为了迎接这些热场表演的嘉宾,还有一些特意邀请过来造势的明星,古栖派将其中一个入口设置成红毯。

相比于各个门派的魁首、掌门,一堆记者们更愿意去拍摄明星,红毯附近挤满了人。

而自从遇袭后首次露面的柏峙,竟然走到红毯区前来接人,更是吸引了所有人的目光,古栖派以结界隔开了一条窄道,柏峙从古栖派巍峨的大门走出,就像什么事都没发生过一样,对记者挥手示意。

不知道多少镜头对着他额头一阵猛拍,只是那里的“鸭”字已经看不见了。

还有人在狂拍他的耳朵,窃窃私语道:“柏峙的耳朵不是好好的吗?之前被割了耳朵是不是假消息。”

“不会吧。或者说已经长好了?”

“没有那么快的吧!哈哈哈我现在觉得他额头上缺了个鸭字都不完整了。
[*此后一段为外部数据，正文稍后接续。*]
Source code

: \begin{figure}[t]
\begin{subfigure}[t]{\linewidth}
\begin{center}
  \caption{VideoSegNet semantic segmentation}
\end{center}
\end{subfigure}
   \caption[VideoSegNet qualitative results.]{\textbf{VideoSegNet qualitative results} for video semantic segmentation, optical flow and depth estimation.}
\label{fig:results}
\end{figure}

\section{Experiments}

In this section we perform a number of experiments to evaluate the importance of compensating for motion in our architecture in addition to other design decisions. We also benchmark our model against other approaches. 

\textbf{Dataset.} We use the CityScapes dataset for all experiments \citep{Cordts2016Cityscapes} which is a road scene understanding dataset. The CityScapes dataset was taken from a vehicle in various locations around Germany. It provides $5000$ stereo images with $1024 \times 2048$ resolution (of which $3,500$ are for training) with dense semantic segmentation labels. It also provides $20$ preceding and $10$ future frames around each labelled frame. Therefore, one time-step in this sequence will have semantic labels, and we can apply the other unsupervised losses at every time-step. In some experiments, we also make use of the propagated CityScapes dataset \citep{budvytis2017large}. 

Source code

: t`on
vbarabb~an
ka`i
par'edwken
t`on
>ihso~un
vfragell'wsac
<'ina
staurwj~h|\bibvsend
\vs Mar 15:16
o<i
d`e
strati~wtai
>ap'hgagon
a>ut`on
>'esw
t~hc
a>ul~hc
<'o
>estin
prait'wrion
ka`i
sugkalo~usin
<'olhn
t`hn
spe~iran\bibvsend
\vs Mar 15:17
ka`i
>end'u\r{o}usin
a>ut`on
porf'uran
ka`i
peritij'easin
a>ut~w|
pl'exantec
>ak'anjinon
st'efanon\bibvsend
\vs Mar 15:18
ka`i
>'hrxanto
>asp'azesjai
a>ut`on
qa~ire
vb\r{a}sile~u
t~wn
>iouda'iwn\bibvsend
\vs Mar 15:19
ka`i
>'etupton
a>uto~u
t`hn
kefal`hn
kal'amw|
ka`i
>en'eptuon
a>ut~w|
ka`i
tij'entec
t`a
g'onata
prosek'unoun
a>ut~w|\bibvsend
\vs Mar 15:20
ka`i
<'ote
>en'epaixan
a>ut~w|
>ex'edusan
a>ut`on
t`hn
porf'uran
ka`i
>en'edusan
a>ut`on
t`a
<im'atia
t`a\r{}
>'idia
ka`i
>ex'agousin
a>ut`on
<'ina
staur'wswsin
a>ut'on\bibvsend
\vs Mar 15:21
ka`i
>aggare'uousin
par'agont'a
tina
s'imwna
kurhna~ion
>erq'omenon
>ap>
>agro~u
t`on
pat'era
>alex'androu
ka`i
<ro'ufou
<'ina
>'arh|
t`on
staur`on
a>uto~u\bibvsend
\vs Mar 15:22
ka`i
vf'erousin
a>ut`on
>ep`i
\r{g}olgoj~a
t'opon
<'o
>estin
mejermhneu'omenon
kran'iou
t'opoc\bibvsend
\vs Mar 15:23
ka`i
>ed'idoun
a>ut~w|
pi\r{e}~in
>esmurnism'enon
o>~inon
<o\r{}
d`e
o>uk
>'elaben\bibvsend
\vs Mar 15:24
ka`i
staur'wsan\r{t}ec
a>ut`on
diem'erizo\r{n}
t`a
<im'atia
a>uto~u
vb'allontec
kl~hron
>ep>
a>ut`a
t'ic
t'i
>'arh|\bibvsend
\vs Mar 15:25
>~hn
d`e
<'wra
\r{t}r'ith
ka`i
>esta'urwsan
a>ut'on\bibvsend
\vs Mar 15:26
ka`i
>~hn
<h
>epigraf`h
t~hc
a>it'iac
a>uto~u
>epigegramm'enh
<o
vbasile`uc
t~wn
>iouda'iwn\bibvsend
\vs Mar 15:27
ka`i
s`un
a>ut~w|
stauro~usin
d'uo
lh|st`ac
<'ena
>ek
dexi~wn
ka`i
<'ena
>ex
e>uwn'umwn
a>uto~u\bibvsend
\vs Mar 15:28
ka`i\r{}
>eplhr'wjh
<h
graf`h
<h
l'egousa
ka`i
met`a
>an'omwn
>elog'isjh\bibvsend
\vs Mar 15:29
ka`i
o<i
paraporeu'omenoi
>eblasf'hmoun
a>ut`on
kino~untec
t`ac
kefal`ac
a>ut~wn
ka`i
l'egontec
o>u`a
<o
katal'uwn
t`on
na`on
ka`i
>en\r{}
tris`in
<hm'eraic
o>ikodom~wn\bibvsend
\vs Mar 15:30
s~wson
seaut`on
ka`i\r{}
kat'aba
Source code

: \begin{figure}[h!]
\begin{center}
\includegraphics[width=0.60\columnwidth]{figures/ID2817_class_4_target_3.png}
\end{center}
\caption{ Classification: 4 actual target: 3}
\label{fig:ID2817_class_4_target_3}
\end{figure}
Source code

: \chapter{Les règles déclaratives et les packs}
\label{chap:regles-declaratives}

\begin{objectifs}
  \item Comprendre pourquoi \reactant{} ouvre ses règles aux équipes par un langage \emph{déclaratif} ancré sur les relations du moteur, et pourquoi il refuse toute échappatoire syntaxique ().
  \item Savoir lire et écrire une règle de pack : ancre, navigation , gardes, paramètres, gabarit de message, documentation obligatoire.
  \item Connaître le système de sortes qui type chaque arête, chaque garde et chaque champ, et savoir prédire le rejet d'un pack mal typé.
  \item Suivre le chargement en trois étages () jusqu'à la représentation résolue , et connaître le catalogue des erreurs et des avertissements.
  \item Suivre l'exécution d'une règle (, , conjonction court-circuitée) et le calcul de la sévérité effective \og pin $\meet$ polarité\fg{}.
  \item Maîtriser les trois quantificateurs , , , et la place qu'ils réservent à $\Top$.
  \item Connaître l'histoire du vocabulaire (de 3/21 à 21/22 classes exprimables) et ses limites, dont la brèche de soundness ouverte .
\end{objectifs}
”

柏峙一副自信昂头,风光霁月的样子,背着手站在台阶上等人。

“让他亲自来接的,估计是哪个重要门派的人吧。”

“是不是四象宫的人,我听说四象宫作为三大门派之一,还有一小支生活在春城之外——”

记者、各个小门派的围观者正讨论着,就瞧见一辆黑色的豪车缓缓驶来,柏峙立刻露出微笑,理了理衣袖走下台阶。

黑色豪车停在柏峙面前,司机走下来拉开后排车门:“小姐,到了。”

车门外,无数闪光灯对着豪车与台阶上的柏峙闪耀。

一只黑色高跟靴子踩在古香古色的青石砖上。

有人认出来了:“缪星!是缪星哎!”

宫理或者说缪星走出豪车,对柏峙露出微笑。她穿了件渐变色的交领窄袖上衣,缂丝刺绣的青绿色腰带交织出古栖派的代表色,下头是黑色阔腿长裤配靴子,披了件白底水墨花纹的外衣。

十分应景的装束。

缪星露出微笑。

柏峙伸手想要牵她,她却只是像谈公事一样,伸手短短握了一下他的手。

柏峙一怔。

宫理跟他走近,安慰道:“你的伤还好吗?”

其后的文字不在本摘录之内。